Arrivé sur les rochers aperçus dans l'une de ses visions, One Eye dépose enfin les armes, pour la première fois, et accepte son sort. Les aborigènes semblent respecter l'homme et son choix. C'est comme s'ils avaient établi le dialogue, su communiquer à travers quelques regards échangés. Il touche d'ailleurs l'épaule de l'enfant comme un message lancé aux autochtones. "Tuez-moi mais laissez l'enfant" murmure-t-il de son œil rescapé. Tout se déroule sans le moindre échange verbal. Et selon la prédiction de One Eye, l'enfant pourra, par le biais de son sacrifice, bâtir son bateau et repartir vers le vieux continent. Il témoignera. La figure vivante de l'apôtre en devenir.


Parce que cette longue traversée vers une terre inconnue fut une traversée du désert, un chemin de croix au terme desquels les prédictions de One Eye se sont toutes réalisées. Il accomplit son œuvre, écrit les pages immortelles de son propre évangile dans les coursives de la Grande Histoire qui, au passage, aura tout avalé. Ou presque. Le trouble immense émanant du paradoxe et de la subversion qu’exhale la nature sanguinaire du héros.
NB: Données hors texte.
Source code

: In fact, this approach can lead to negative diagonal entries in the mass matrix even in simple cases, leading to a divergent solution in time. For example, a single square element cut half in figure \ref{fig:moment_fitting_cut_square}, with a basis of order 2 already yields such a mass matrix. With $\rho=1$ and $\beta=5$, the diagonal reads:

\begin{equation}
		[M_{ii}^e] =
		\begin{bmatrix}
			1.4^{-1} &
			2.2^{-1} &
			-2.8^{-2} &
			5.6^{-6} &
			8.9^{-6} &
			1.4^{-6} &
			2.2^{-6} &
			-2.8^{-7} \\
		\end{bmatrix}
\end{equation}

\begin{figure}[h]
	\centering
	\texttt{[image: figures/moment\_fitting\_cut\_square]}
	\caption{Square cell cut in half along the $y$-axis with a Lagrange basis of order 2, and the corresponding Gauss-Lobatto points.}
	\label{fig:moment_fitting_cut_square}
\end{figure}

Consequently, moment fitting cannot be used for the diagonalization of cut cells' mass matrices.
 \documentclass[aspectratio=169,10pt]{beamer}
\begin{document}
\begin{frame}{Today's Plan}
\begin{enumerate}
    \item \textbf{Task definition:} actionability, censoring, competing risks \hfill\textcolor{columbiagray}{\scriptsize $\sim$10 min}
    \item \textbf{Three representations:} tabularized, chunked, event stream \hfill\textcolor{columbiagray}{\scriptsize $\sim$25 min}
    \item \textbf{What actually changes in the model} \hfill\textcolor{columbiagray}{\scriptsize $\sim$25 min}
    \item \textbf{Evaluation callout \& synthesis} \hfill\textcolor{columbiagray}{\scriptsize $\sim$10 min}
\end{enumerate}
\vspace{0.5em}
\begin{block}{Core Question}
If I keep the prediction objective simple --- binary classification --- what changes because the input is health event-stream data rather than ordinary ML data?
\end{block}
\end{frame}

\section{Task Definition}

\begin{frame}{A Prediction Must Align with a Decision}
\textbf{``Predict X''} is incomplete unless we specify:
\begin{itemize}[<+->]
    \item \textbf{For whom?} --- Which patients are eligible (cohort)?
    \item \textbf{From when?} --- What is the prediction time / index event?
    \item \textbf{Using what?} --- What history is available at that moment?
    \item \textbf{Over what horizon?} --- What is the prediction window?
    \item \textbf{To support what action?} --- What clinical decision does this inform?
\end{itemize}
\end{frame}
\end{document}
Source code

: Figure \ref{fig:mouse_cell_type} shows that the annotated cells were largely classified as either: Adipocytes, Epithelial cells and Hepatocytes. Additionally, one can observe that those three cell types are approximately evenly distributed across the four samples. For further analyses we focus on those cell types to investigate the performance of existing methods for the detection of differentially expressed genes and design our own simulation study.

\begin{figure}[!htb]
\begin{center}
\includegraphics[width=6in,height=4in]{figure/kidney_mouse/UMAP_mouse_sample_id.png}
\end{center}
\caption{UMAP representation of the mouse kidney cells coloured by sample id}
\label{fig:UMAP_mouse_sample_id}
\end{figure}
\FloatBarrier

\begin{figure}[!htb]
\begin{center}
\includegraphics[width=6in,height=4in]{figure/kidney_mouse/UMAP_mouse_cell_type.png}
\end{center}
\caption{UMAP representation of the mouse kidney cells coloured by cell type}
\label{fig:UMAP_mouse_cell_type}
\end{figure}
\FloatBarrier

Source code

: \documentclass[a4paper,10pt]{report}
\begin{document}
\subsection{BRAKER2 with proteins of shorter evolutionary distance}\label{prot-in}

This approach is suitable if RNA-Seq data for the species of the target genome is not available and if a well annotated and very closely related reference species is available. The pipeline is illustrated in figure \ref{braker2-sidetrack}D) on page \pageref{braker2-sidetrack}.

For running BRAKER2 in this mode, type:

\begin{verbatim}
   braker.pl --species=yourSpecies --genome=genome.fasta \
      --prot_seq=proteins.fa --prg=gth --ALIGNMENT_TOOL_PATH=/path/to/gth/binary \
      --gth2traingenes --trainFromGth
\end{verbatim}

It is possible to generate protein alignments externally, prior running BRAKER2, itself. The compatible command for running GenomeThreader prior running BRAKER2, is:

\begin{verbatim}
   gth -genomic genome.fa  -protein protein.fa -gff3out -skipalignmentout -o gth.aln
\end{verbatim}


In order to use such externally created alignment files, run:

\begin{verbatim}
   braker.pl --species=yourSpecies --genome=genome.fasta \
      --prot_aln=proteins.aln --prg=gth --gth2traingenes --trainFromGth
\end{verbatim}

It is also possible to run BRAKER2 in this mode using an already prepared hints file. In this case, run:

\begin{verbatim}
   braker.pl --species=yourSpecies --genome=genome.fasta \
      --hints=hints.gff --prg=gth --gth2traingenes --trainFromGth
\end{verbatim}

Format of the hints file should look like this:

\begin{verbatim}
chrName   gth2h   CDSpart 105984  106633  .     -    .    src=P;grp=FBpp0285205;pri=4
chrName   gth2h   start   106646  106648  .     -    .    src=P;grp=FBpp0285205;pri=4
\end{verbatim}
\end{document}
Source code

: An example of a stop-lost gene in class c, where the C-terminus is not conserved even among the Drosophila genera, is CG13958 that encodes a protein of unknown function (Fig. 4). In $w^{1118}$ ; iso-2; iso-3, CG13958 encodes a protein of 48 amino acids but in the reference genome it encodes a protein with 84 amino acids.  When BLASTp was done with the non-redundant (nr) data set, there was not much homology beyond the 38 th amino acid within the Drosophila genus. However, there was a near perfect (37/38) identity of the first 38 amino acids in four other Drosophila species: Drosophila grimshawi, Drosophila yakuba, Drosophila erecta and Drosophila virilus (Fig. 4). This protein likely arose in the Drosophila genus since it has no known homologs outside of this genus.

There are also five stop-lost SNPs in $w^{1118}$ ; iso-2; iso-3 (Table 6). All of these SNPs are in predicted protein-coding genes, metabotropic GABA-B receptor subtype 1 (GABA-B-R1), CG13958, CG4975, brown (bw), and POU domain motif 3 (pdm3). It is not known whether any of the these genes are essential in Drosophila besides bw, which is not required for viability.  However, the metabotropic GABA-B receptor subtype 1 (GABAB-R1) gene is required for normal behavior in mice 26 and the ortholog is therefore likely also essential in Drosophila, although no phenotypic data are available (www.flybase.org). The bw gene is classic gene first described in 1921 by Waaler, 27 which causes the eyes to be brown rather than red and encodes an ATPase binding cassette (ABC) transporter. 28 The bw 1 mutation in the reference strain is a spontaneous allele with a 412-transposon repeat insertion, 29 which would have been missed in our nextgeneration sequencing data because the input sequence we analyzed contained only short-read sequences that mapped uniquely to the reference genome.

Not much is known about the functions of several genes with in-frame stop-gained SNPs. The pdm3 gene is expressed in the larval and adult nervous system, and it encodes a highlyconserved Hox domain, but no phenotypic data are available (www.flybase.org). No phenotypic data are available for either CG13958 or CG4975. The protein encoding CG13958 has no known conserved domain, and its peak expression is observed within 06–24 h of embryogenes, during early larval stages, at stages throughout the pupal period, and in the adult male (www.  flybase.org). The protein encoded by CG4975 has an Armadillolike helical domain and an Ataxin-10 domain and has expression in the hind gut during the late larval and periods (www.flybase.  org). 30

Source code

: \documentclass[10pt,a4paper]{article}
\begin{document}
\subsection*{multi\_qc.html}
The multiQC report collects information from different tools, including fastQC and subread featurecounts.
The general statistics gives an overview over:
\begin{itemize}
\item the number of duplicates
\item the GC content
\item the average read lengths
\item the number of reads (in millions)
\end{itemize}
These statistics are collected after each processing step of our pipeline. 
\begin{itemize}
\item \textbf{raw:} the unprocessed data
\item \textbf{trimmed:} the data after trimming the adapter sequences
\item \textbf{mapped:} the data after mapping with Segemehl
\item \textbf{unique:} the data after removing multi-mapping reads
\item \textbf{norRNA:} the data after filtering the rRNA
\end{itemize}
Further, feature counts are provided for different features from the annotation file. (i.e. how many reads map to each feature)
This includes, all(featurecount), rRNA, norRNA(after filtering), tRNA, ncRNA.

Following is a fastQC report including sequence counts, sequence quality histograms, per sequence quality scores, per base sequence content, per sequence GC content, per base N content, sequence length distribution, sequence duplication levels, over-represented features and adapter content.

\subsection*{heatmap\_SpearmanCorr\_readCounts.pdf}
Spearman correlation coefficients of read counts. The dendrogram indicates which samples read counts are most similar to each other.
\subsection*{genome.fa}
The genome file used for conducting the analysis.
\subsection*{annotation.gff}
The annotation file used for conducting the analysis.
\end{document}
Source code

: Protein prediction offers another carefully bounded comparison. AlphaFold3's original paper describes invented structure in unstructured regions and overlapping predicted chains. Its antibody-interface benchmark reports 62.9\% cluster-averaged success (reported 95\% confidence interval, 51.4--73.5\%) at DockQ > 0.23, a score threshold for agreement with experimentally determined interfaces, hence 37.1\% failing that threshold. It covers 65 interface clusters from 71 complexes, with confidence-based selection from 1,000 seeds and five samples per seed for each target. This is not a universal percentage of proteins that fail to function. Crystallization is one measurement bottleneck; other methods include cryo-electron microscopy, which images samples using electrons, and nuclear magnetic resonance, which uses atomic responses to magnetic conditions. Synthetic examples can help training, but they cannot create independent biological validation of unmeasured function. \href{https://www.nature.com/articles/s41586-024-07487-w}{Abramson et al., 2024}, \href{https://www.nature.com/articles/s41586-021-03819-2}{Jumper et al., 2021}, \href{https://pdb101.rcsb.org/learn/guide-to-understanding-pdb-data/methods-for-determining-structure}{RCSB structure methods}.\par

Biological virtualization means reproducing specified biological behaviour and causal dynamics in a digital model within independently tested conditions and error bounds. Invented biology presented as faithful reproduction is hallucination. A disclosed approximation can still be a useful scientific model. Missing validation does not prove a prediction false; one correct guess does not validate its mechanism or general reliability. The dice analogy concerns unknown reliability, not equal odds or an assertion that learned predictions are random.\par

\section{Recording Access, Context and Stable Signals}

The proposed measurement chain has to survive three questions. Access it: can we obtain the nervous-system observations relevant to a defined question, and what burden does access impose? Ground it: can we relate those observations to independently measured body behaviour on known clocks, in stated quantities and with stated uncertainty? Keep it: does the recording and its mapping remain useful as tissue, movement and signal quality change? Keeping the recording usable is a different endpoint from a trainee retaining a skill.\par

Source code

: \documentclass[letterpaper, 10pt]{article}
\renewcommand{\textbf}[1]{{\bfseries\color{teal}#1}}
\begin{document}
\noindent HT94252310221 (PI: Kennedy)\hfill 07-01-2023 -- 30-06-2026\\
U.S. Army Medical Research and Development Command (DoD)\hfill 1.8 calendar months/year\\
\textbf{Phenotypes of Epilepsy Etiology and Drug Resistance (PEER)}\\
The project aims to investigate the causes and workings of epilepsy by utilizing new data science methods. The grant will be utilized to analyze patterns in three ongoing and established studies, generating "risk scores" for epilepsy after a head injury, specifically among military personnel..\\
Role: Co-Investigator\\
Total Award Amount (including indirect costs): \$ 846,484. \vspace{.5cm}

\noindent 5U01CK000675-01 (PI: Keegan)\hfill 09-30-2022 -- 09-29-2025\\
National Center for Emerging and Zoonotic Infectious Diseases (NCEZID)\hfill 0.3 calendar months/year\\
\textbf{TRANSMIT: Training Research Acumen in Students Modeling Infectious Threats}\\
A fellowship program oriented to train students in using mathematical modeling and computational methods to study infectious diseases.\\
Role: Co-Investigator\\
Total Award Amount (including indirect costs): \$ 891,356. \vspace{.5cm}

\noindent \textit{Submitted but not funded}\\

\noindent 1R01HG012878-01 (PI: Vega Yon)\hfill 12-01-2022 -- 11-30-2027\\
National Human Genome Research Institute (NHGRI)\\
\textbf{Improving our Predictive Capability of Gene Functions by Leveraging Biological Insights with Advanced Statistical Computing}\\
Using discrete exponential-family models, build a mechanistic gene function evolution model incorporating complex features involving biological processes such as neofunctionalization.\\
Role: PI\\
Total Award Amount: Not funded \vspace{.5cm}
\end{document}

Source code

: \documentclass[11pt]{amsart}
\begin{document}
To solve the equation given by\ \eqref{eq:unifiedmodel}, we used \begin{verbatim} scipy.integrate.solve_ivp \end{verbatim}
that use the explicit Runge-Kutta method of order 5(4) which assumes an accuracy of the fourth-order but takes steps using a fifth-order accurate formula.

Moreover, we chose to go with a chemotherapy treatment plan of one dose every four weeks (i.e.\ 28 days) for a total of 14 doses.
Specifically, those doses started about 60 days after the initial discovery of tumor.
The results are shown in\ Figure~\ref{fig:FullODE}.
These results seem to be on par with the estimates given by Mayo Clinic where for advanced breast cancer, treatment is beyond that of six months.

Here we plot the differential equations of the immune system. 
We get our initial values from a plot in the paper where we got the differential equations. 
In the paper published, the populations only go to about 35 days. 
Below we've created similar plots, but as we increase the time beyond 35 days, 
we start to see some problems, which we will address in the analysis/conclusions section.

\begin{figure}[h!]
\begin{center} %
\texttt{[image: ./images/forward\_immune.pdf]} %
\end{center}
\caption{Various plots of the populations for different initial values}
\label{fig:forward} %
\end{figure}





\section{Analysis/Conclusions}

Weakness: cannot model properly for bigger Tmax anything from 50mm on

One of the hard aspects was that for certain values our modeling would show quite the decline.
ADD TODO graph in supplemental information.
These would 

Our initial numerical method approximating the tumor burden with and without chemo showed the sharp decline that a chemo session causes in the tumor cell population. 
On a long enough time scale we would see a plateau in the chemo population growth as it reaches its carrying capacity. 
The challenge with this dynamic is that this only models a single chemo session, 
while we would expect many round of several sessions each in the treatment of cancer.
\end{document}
Dans le même temps, Nicolas Winding Refn a posé sa propre pierre au sommet d'une stèle magique, inaugurée par ses illustres aînés. Il peut alors, à l'instar de One Eye, disparaître dans les eaux calmes de cette terre mystérieuse, redoutable, dangereuse et enchanteresse qu'est le Cinéma.


C'est ainsi qu'une immense page du 7ème Art vient de s'écrire.